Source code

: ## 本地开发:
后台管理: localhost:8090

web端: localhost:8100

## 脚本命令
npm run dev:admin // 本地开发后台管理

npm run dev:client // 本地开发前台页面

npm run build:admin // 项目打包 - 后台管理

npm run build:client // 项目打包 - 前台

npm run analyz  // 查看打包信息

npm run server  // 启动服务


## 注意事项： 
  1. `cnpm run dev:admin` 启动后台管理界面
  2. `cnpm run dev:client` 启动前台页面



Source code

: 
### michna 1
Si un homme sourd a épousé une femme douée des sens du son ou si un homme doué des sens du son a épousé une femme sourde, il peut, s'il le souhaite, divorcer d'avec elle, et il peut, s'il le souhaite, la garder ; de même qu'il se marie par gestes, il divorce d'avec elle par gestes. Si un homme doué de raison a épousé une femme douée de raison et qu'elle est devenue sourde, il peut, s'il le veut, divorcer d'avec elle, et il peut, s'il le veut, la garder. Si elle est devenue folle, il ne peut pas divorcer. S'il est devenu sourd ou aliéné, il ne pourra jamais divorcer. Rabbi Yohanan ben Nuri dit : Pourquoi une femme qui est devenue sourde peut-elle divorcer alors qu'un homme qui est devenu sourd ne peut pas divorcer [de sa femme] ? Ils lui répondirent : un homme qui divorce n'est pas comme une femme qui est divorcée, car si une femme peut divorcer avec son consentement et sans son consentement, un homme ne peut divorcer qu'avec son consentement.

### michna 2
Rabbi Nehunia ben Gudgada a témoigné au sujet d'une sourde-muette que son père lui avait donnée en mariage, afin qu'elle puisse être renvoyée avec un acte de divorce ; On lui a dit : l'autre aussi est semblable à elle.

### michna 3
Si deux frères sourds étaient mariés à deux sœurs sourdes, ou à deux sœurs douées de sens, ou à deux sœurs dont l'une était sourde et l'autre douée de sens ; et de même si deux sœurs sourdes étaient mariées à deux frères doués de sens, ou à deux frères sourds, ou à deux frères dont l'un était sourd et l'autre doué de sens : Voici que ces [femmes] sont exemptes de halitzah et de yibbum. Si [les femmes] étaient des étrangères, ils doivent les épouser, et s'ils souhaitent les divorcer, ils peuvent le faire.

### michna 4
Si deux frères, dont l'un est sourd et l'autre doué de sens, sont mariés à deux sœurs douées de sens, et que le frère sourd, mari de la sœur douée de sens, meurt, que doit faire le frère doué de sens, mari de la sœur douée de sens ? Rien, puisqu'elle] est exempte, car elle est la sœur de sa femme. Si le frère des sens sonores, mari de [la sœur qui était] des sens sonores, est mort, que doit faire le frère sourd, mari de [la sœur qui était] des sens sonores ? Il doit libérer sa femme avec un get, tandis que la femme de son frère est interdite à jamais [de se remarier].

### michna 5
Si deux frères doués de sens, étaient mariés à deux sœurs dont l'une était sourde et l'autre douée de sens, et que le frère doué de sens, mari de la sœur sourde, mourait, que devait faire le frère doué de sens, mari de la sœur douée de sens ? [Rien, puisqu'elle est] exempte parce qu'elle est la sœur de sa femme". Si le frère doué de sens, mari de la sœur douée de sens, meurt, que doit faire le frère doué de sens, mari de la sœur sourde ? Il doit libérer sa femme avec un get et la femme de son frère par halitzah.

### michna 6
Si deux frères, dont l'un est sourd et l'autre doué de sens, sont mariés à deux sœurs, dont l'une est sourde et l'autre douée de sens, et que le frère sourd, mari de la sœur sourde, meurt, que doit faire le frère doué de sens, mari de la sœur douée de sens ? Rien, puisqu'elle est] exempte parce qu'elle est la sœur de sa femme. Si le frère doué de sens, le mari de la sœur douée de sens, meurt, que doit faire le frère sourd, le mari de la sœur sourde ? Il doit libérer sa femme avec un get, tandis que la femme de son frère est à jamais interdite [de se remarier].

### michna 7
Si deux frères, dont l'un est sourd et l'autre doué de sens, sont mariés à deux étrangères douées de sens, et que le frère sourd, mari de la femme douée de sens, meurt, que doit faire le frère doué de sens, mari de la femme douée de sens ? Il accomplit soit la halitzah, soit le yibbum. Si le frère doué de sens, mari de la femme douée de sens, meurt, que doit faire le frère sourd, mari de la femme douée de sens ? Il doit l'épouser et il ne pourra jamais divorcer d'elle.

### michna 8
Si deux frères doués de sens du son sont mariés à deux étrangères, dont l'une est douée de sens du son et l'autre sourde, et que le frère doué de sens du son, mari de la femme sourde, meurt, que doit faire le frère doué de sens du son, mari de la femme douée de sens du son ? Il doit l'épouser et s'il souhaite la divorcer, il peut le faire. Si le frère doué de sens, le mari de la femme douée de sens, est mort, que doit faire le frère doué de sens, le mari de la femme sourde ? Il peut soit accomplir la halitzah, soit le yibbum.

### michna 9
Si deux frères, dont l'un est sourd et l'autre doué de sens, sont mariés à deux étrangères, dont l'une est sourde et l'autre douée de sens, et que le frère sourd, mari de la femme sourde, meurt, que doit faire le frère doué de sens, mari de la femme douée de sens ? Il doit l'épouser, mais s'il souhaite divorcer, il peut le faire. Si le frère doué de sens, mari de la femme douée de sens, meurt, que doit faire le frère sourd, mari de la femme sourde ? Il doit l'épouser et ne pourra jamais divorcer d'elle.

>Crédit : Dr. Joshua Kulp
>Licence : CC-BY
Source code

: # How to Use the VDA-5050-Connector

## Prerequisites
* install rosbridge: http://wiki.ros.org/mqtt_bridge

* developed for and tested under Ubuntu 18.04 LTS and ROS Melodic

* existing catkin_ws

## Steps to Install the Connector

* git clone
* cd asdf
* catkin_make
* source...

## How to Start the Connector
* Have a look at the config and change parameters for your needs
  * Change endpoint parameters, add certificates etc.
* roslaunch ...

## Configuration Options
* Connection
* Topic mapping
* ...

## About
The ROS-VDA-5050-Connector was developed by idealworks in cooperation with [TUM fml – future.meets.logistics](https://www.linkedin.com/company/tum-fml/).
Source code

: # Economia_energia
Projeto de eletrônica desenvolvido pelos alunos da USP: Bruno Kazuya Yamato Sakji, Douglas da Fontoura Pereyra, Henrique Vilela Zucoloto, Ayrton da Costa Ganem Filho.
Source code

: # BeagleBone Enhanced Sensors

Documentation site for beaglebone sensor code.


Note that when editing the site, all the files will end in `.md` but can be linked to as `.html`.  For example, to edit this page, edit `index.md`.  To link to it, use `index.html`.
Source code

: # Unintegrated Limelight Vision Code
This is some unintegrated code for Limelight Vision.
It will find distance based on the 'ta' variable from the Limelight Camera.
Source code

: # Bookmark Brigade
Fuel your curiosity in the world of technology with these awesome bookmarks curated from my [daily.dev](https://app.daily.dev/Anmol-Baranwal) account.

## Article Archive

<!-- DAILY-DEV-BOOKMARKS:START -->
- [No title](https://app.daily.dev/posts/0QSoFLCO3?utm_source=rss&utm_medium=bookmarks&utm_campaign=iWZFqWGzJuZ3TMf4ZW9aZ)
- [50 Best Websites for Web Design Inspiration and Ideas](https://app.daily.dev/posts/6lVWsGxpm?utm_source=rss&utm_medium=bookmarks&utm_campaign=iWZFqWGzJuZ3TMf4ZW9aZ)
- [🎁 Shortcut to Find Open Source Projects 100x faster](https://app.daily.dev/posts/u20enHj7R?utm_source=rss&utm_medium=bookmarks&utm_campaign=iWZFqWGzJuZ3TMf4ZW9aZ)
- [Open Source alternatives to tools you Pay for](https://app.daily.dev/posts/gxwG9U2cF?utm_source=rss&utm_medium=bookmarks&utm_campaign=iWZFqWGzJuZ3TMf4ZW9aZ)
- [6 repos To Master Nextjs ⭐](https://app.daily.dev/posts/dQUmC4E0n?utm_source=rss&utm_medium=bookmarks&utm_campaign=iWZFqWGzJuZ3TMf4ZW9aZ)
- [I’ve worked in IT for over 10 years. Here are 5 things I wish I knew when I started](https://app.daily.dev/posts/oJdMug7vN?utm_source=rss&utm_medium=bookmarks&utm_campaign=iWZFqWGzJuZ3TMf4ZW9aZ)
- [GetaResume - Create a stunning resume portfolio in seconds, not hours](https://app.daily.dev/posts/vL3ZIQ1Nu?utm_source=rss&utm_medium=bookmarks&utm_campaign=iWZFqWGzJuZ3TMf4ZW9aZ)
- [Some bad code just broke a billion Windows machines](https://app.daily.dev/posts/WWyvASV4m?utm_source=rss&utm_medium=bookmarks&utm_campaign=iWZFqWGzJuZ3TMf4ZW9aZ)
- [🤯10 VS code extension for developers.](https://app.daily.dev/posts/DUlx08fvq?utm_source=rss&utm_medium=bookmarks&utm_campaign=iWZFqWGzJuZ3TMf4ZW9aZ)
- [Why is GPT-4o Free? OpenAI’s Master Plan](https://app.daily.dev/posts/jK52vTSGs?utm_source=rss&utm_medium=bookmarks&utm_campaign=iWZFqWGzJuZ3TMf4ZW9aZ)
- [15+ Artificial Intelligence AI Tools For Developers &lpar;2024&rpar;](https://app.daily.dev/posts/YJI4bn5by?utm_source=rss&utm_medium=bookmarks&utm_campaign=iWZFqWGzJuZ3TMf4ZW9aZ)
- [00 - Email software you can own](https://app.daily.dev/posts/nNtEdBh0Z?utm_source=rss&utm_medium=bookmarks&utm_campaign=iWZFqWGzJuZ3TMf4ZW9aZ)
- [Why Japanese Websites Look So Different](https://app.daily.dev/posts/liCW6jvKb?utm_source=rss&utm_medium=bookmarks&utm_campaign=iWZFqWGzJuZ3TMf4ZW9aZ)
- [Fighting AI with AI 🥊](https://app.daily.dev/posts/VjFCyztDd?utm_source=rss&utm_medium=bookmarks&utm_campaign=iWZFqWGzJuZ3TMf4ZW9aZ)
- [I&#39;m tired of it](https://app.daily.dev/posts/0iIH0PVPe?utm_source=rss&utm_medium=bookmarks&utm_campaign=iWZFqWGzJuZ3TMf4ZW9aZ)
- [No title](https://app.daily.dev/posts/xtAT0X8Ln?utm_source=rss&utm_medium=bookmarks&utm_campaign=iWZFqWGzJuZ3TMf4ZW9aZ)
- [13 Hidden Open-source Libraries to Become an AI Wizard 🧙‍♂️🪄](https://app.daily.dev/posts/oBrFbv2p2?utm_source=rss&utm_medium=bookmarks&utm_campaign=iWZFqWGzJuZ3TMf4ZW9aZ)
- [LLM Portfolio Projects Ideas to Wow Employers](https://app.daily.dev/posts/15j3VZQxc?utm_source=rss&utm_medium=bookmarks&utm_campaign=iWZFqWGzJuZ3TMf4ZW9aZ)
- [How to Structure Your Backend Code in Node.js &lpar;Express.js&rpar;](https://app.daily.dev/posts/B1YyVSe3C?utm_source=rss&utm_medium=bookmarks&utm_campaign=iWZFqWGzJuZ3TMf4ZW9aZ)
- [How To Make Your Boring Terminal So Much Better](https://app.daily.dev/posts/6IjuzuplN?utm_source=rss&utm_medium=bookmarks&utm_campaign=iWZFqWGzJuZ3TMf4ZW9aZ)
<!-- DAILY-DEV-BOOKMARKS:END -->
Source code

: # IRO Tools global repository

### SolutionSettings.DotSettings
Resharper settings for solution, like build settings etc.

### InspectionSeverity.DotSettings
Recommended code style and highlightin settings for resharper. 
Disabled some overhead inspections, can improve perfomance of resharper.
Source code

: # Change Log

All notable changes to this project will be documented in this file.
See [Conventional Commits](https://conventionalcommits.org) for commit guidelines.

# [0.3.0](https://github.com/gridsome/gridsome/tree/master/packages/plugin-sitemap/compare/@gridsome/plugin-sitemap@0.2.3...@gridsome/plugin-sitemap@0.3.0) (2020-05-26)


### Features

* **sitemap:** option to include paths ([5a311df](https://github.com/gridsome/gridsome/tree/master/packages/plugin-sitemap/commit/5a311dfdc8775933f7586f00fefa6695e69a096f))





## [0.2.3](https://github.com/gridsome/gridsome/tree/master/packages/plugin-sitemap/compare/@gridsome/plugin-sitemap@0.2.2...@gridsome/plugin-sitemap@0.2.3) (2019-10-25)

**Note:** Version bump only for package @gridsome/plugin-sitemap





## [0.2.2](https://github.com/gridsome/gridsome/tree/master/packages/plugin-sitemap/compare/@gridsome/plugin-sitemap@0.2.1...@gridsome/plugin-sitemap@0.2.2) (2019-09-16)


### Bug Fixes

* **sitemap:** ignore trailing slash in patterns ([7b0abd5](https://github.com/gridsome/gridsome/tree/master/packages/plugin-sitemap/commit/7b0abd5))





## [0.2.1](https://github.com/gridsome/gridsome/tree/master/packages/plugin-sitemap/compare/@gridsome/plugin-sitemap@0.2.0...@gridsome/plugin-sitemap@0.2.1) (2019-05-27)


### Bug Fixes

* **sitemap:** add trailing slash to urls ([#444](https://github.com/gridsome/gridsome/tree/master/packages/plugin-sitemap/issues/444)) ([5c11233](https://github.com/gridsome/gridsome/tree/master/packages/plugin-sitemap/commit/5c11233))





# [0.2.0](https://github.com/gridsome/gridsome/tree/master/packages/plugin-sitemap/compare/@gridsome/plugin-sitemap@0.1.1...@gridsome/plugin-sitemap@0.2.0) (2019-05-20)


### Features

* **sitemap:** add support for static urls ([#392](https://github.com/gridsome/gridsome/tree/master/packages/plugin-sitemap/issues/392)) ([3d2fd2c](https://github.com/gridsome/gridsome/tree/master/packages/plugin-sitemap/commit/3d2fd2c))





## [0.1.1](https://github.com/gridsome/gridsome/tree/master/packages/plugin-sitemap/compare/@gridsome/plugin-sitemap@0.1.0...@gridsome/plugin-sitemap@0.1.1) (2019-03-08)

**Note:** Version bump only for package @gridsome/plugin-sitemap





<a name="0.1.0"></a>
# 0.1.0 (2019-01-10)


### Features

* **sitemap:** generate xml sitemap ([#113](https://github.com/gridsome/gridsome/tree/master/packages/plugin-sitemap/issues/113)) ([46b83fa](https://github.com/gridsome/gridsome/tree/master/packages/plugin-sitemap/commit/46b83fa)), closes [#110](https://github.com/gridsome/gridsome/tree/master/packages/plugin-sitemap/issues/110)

★ ★ ★ ★ ★ ★ ★

Exercise prompt
Take the line above containing "Si deux frères sourds", the line containing "### michna 5", and all lines in between, and copy them exactly without anything else.

Solution to the exercise
Si deux frères sourds étaient mariés à deux sœurs sourdes, ou à deux sœurs douées de sens, ou à deux sœurs dont l'une était sourde et l'autre douée de sens ; et de même si deux sœurs sourdes étaient mariées à deux frères doués de sens, ou à deux frères sourds, ou à deux frères dont l'un était sourd et l'autre doué de sens : Voici que ces [femmes] sont exemptes de halitzah et de yibbum. Si [les femmes] étaient des étrangères, ils doivent les épouser, et s'ils souhaitent les divorcer, ils peuvent le faire.

### michna 4
Si deux frères, dont l'un est sourd et l'autre doué de sens, sont mariés à deux sœurs douées de sens, et que le frère sourd, mari de la sœur douée de sens, meurt, que doit faire le frère doué de sens, mari de la sœur douée de sens ? Rien, puisqu'elle] est exempte, car elle est la sœur de sa femme. Si le frère des sens sonores, mari de [la sœur qui était] des sens sonores, est mort, que doit faire le frère sourd, mari de [la sœur qui était] des sens sonores ? Il doit libérer sa femme avec un get, tandis que la femme de son frère est interdite à jamais [de se remarier].

### michna 5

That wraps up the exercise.